Aphobos fut accusé le premier et condamné, malgré les artifices de procureur auquel lui et ses complices eurent recours. Les autres tuteurs eurent le même sort ou acceptèrent un compromis avant le jugement.

Ce jugement était pourtant loin de réparer le préjudice causé à Démosthène. Ses adversaires trouvèrent toute sorte de subterfuges nouveaux pour se dérober à l'obligation de s'exécuter : il fallut de nouveaux procès et des débats irritants pour obtenir la restitution des biens-fonds, que les détenteurs s'obstinaient à retenir[12], et en fin de compte, Démosthène dut se résigner à la perte de la plus grande partie de l'héritage paternel[13]. Il faut dire que, dès le début, la question d'argent n'avait pas été sa préoccupation principale : ce qu'il voulait avant tout, c'était châtier l'injustice, démasquer la trahison et rétablir l'honneur de sa maison. Sur ce point, la victoire fut complète. C'est pour arriver à ce résultat qu'il avait lutté, infatigable, pendant des années, tandis qu'il paraît avoir été presque négligent quand il s'agit de profiter de la victoire. On peut plaindre le jeune orateur d'avoir donné à ces luttes pénibles près de six de ses plus belles années : mais il faut reconnaître aussi qu'il ne pouvait passer par une meilleure école pour tremper son ressort intérieur et pour donner à sa volonté une indomptable énergie.

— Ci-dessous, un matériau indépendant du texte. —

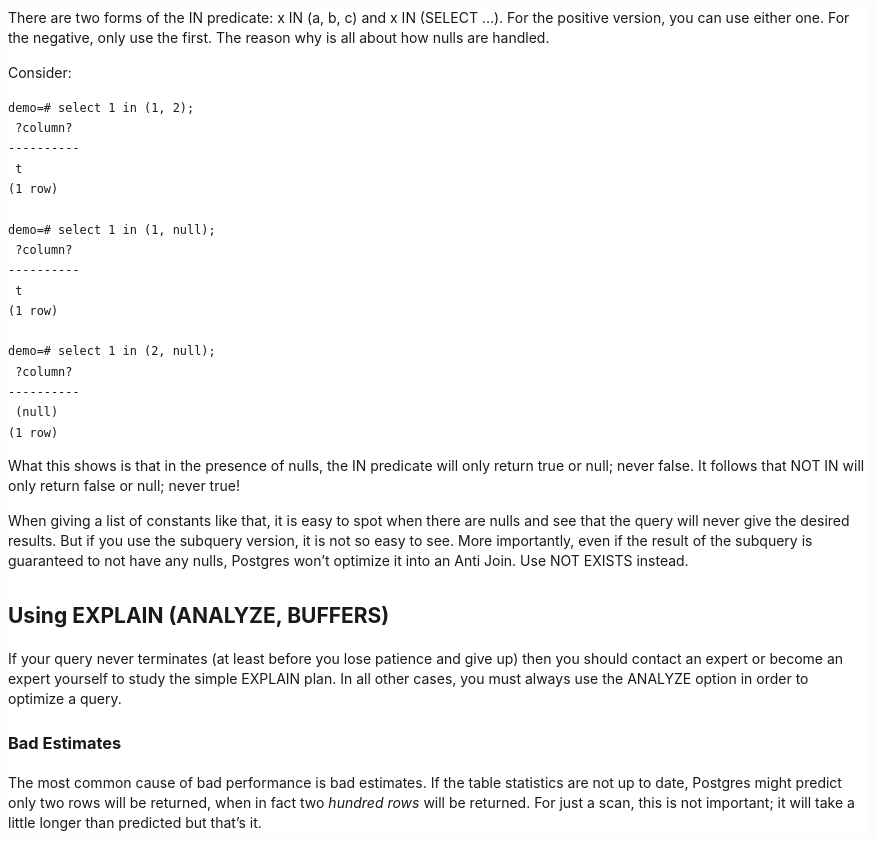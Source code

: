 There are two forms of the IN predicate: x IN (a, b, c) and x IN (SELECT …). For the positive version, you can use either one. For the negative, only use the first. The reason why is all about how nulls are handled.

 

Consider:

```
demo=# select 1 in (1, 2);
 ?column?
----------
 t
(1 row)

demo=# select 1 in (1, null);
 ?column?
----------
 t
(1 row)

demo=# select 1 in (2, null);
 ?column?
----------
 (null)
(1 row)
```

What this shows is that in the presence of nulls, the IN predicate will only return true or null; never false. It follows that NOT IN will only return false or null; never true!

 

When giving a list of constants like that, it is easy to spot when there are nulls and see that the query will never give the desired results. But if you use the subquery version, it is not so easy to see. More importantly, even if the result of the subquery is guaranteed to not have any nulls, Postgres won’t optimize it into an Anti Join. Use NOT EXISTS instead.

 



 

## Using EXPLAIN (ANALYZE, BUFFERS)

If your query never terminates (at least before you lose patience and give up) then you should contact an expert or become an expert yourself to study the simple EXPLAIN plan. In all other cases, you must always use the ANALYZE option in order to optimize a query.

 



 

### Bad Estimates

The most common cause of bad performance is bad estimates. If the table statistics are not up to date, Postgres might predict only two rows will be returned, when in fact two *hundred rows* will be returned. For just a scan, this is not important; it will take a little longer than predicted but that’s it.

N'oublions pas la situation de l'Athènes d'alors. C'était une chose absolument extraordinaire que quelqu'un s'avisât de maintenir simplement son droit et marchât directement à son but. On était habitué à suivre les voies tortueuses, à se tirer d'affaire par des compromis, des intrigues, des concessions réciproques : on traitait les affaires litigieuses à toutes sortes de points de vue, excepté à celui du droit pur et simple. C'est ce qui explique l'effronterie inouïe des tuteurs ; c'est aussi ce qui met en relief le grand cœur de Démosthène, pour qui la lutte était un devoir de conscience rempli jusqu'au bout avec une inébranlable fidélité, un combat pour l'honneur dans lequel il s'exposa sans crainte, aux attaques personnelles, même de ses plus proches parents. Ces dangers firent rapidement de l'adolescent un homme mûr. Il a, bien avant l'âge, connu le monde par ses plus mauvais côtés, mais il n'en est resté ni aigri, ni encore moins découragé. Entouré d'ennemis nombreux et habiles, il a su, ce jeune homme sans défense, se fier en lui-même et en sa juste cause : comme celle-ci finit pourtant par être victorieuse, il apprit, malgré les plus tristes expériences, à avoir confiance dans le bon sens et dans l'honnêteté qui vivaient encore dans la meilleure partie des citoyens, et cette confiance ne l'abandonna plus jamais.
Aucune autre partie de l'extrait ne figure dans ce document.